Analyzing the Dynamics of an Inflammatory Response to a Bacterial Infection in Rats
Presenters
August 7, 2018
Abstract
Sepsis is a serious health condition that is not well understood. It is defined as an overactive immune response that causes severe damage to healthy tissue, often resulting in death. Mathematical modeling has emerged as a useful tool to investigate key elements of the immune response and thus offers a useful method for studying sepsis. Here, a system of four ordinary differential equations is developed to simulate the dynamics of bacteria, the pro-inflammatory immune response, anti-inflammatory immune response, and tissue damage.

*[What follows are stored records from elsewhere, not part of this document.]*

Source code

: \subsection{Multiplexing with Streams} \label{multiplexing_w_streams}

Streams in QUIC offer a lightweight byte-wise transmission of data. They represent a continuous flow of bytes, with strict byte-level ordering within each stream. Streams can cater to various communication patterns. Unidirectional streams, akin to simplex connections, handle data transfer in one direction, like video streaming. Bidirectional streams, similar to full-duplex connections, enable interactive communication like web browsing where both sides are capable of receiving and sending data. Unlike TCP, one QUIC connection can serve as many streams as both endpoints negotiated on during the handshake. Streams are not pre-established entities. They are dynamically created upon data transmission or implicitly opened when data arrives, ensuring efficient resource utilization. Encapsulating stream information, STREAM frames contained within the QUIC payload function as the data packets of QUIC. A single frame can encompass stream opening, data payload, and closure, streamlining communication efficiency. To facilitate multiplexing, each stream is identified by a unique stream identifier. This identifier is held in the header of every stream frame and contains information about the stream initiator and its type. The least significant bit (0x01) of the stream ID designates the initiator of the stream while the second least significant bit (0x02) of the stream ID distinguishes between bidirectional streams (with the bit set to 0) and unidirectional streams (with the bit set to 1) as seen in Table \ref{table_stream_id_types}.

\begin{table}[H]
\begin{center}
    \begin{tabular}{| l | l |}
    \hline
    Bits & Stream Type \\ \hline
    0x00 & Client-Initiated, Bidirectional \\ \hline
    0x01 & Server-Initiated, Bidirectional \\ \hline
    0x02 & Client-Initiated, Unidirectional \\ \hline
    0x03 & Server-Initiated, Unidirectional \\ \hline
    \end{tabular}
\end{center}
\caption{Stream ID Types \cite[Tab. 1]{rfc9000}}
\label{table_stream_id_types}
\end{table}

The pro-inflammatory response is triggered by the presence of bacteria and leads to destruction of bacteria as well as damage to the tissue once the level of inflammation exceeds a certain threshold. The anti-inflammatory response works to temper the pro-inflammatory response, although it is not always capable of preventing sustained tissue damage. The model is used to assess the conditions under which health, aseptic (inflammation-driven) death, or septic (bacteria-driven) death is predicted in both the presence and absence of an induced E. Coli bacterial infection in rats. Model parameters are fit to experimental data from rat sepsis studies. The model is used to predict the survivability range for an infection while varying the initial amount, growth rate, or virulence of the bacteria in the system.